§ TASK DETAILS
Every line containing "NetCDF" should be copied out. Go through the entries and find them.

Records from a data collection
::::::::

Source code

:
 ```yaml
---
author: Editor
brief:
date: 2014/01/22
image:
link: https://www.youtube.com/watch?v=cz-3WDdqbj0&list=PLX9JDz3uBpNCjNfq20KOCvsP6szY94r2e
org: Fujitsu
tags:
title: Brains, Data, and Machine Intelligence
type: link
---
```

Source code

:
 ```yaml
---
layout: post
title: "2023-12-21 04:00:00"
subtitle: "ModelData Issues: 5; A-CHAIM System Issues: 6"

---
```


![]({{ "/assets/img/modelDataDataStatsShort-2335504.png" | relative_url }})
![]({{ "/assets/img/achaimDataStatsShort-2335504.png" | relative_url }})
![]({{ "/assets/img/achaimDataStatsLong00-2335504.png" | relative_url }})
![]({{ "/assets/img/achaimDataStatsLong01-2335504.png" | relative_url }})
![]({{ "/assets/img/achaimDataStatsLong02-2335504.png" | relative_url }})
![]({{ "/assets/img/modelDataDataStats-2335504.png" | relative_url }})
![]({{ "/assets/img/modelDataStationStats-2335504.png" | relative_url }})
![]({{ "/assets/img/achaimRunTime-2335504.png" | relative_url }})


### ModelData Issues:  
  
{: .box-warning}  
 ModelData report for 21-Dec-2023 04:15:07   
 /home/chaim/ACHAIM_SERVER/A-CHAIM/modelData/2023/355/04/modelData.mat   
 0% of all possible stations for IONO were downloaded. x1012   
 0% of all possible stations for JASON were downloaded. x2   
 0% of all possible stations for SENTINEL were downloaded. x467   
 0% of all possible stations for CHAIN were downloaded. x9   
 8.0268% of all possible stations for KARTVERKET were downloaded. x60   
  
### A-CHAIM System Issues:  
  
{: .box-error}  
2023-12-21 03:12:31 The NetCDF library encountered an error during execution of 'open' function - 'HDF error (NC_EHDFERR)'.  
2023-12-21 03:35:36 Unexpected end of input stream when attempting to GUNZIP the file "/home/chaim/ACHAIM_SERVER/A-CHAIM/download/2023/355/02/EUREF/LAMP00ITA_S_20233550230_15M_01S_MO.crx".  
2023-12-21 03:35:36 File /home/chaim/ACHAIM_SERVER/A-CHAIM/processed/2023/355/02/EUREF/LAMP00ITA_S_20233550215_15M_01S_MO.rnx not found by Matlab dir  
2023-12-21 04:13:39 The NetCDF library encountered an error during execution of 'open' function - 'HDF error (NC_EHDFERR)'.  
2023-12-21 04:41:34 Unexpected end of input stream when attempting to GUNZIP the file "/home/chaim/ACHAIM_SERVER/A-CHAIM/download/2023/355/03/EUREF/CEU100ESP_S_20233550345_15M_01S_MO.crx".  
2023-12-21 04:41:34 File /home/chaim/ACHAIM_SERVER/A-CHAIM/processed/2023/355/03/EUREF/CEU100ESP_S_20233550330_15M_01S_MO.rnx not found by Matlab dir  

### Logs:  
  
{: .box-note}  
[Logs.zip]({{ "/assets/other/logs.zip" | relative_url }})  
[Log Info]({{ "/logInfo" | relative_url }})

::::::::

§ FINISHED EXERCISE
2023-12-21 03:12:31 The NetCDF library encountered an error during execution of 'open' function - 'HDF error (NC_EHDFERR)'.  
2023-12-21 04:13:39 The NetCDF library encountered an error during execution of 'open' function - 'HDF error (NC_EHDFERR)'.  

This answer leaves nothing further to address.